霧氷の3


 敵は1回目の攻撃に失敗して、どこかに身を潜めていた。
 きつねもじっと林の奥に身を潜めた。だが、自分の居場所が敵に知られているのを彼は知っていた。自分は、逃げるのが精一杯で、相手の居場所を見届ける余裕はなかったが彼はそうではなかったはずだ。きつねが、そのまま逃げ出すか、それとも踏みとどまるかを見届けていたはずだ。自分が非常に不利な状況に追い込まれているのをあらためて感じた。しかし立ち止まってしまった以上闘うしかなかった。
 彼は先ほどのように、じっと待った。ただほんのちょっとの物音でよかった。敵の居場所さえわかれば。彼は思った。幸い、風はかすかに流れていくだけで、木々を揺らして音を立てるほどではなかった。あたりは静まり返っていた。
 それくらい時間が過ぎたろう、身動きしない狐の耳に、カサッと、かすかな音が聞こえた。狐は、その音のほうにすばやく耳だけをを向けた。しかし、音はそれっきりだった。それは、霜に凍ったぶなの枯葉がちょっとした風になる音に似ていた。きつねはは身構えた。あいつなのだ。あいつは踏み間違った。あいつは斜め左後ろにいる。長い時間をかけて、そこまで迫ってきている。後二三歩近づけば飛び込んでくるだろう。
 彼は、気づいていない振りをしてその瞬間を待った。
 きつねは、昔、猟犬を追い返したことさえある技をもう一度試してみようとしていた。それは、野良犬に追いかけられたとき、無我夢中で覚えた技だ。そのとき、彼は、犬の耳を食いちぎっていた。

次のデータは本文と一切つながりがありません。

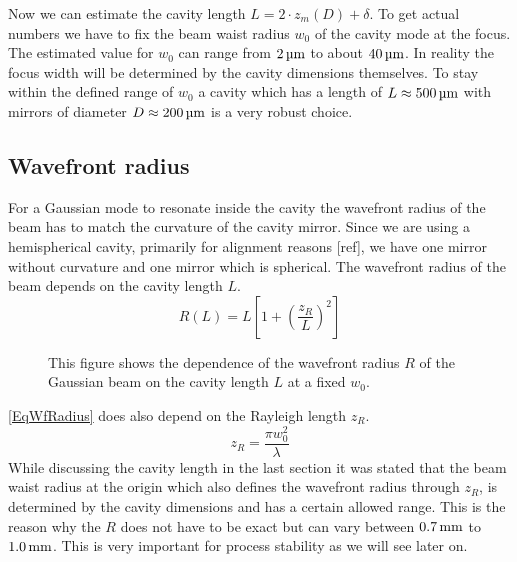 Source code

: Now we can estimate the cavity length $L=2\cdot z_{\si{m}}(D)+\delta$. To get actual numbers we have to fix the beam waist radius $w_0$ of the cavity mode at the focus. The estimated value for $w_0$ can range from $2\um$ to about $40\um$. In reality the focus width will be determined by the cavity dimensions themselves. To stay within the defined range of $w_0$ a cavity which has a length of $L\approx 500\um$ with mirrors of diameter $D\approx 200\um$ is a very robust choice.

\subsection{Wavefront radius}
For a Gaussian mode to resonate inside the cavity the wavefront radius of the beam has to match the curvature of the cavity mirror. Since we are using a hemispherical cavity, primarily for alignment reasons [ref], we have one mirror without curvature and one mirror which is spherical. The wavefront radius of the beam depends on the cavity length $L$.
\begin{equation}\label{EqWfRadius}
	R(L)=L\left[1+\left(\frac{z_{\si{R}}}{L}\right)^2\right]
\end{equation}
\begin{figure}[H]
	
	\caption{This figure shows the dependence of the wavefront radius $R$ of the Gaussian beam on the cavity length $L$ at a fixed $w_0$.}
\end{figure}
\autoref{EqWfRadius} does also depend on the Rayleigh length $z_{\si{R}}$.
\begin{equation}\label{EqRayleighRange}
	z_{\si{R}}=\frac{\pi w_0^2}{\lambda}
\end{equation}
While discussing the cavity length in the last section it was stated that the beam waist radius at the origin which also defines the wavefront radius through $z_{\si{R}}$, is determined by the cavity dimensions and has a certain allowed range. This is the reason why the $R$ does not have to be exact but can vary between $0.7\mm$ to $1.0\mm$. This is very important for process stability as we will see later on.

 きつねは待った。だが敵はなかなか飛び込んでは来なかった。おそらく、音を立てたことで、じっと様子を見ているのだろう。用心深いやつだ。だが必ず来る。ここに住み着くためには彼にとっても避けられない戦いなのだから。その上、実力はほぼ見破られているのだから。最後のひとつを除いて。